O equipamento estava fixado ao braço da vítima e desapareceu após ela ser lançada sem cordas durante salto de rope jump. A câmera é essencial para esclarecer o caso, informou a polícia.
O descarte de João Antonio como suspeito se deve à cor de seu cabelo. Segundo o que testemunhas disseram à polícia, quem removeu a câmera presa ao braço da vítima tinha cabelo escuro, uma característica bem diferente com o loiro muito claro tingido por João Antonio.
Novos suspeitos na mira
Com o instrutor fora do radar, a investigação voltou os olhos para Gabriel Barros Martins e Kauê Felipe Silva Silveira, ambos integrantes da organização do evento de rope jump com cabelos escuros. O segundo inquérito aponta: “Nesse contexto, os indícios colhidos passam a recair, ao menos nesta fase inicial da investigação, sobre os investigados Gabriel e Kauê”.

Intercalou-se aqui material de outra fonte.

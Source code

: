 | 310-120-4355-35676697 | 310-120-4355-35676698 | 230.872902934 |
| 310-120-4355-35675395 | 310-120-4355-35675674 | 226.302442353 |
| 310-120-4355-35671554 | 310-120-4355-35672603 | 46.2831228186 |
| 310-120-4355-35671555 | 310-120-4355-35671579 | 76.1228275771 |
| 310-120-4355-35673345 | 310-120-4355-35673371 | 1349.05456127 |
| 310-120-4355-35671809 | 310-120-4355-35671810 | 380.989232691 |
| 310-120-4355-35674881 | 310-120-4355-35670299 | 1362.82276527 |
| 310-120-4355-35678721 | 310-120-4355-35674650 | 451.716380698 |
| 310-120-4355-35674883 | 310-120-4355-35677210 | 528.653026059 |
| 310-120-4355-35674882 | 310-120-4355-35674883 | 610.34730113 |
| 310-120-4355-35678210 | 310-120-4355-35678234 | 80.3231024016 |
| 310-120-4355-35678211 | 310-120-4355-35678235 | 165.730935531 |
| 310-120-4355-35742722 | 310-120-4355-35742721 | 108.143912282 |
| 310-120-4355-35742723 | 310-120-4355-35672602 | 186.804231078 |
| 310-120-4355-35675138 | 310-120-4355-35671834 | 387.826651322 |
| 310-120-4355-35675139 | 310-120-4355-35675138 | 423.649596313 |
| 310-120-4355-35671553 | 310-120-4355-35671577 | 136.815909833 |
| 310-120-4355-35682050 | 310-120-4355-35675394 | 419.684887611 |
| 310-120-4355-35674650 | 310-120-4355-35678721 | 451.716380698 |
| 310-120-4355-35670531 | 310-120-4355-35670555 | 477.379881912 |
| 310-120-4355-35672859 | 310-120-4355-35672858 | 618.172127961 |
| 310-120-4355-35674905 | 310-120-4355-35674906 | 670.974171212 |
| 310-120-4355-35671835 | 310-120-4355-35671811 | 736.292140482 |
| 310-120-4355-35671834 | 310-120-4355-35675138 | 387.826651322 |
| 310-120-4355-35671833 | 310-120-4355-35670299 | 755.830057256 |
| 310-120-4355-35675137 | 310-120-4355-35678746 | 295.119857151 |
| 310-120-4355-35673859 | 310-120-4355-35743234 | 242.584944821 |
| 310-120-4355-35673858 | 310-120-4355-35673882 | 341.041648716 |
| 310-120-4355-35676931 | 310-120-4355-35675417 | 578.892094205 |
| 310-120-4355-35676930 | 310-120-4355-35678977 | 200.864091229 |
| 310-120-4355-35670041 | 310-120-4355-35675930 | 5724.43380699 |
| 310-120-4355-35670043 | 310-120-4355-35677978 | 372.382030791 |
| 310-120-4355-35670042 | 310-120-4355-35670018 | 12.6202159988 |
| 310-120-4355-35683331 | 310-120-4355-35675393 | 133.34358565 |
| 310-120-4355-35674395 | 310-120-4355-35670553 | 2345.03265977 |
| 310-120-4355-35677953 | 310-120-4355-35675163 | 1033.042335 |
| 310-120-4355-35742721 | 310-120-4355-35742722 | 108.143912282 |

Gabriel e Kauê não foram indiciados. A conclusão policial foi de que as evidências disponíveis não são suficientes para apontar envolvimento direto de nenhum dos dois nem na morte nem no sumiço de provas.
Evelyne, apontada como organizadora do evento, foi indiciada por possível ocultação da câmera. Depoimentos de Luís Gustavo de Oliveira e do próprio João Antonio indicaram que ela teria solicitado o desaparecimento do equipamento. O advogado Maurício Marchiori, que representa Evelyne, manifestou-se contra o indiciamento de sua cliente.
Para a polícia, a câmera é a peça-chave para compreender como os fatos se desenrolaram no caso.
Prisão contestada
A prisão temporária de João Antonio teve sua revogação requerida pela polícia. Seus advogados sustentaram que a detenção foi ilegal desde o início. Em nota, a defesa disse que “a Defesa lamenta o julgamento antecipado que João sofreu e o tempo que permaneceu em cárcere de forma ilegal, especialmente porque nunca houve qualquer indício de que ele teria desaparecido com referido objeto” e que ele “não praticou qualquer crime, devendo, inclusive, ser indenizado pelo período em que permaneceu, indevidamente, preso”.
A autoridade policial também requereu o fim da prisão de Gabriel Barros, detido na mesma data que João Antonio, em 20 de junho.
Inquéritos
O segundo inquérito delimita a responsabilidade penal de cinco integrantes do grupo.
Já o primeiro inquérito do caso resultou no indiciamento de três integrantes do grupo, que lançaram a jovem da ponte, por homicídio com dolo eventua.l Eles foram presos no dia da morte.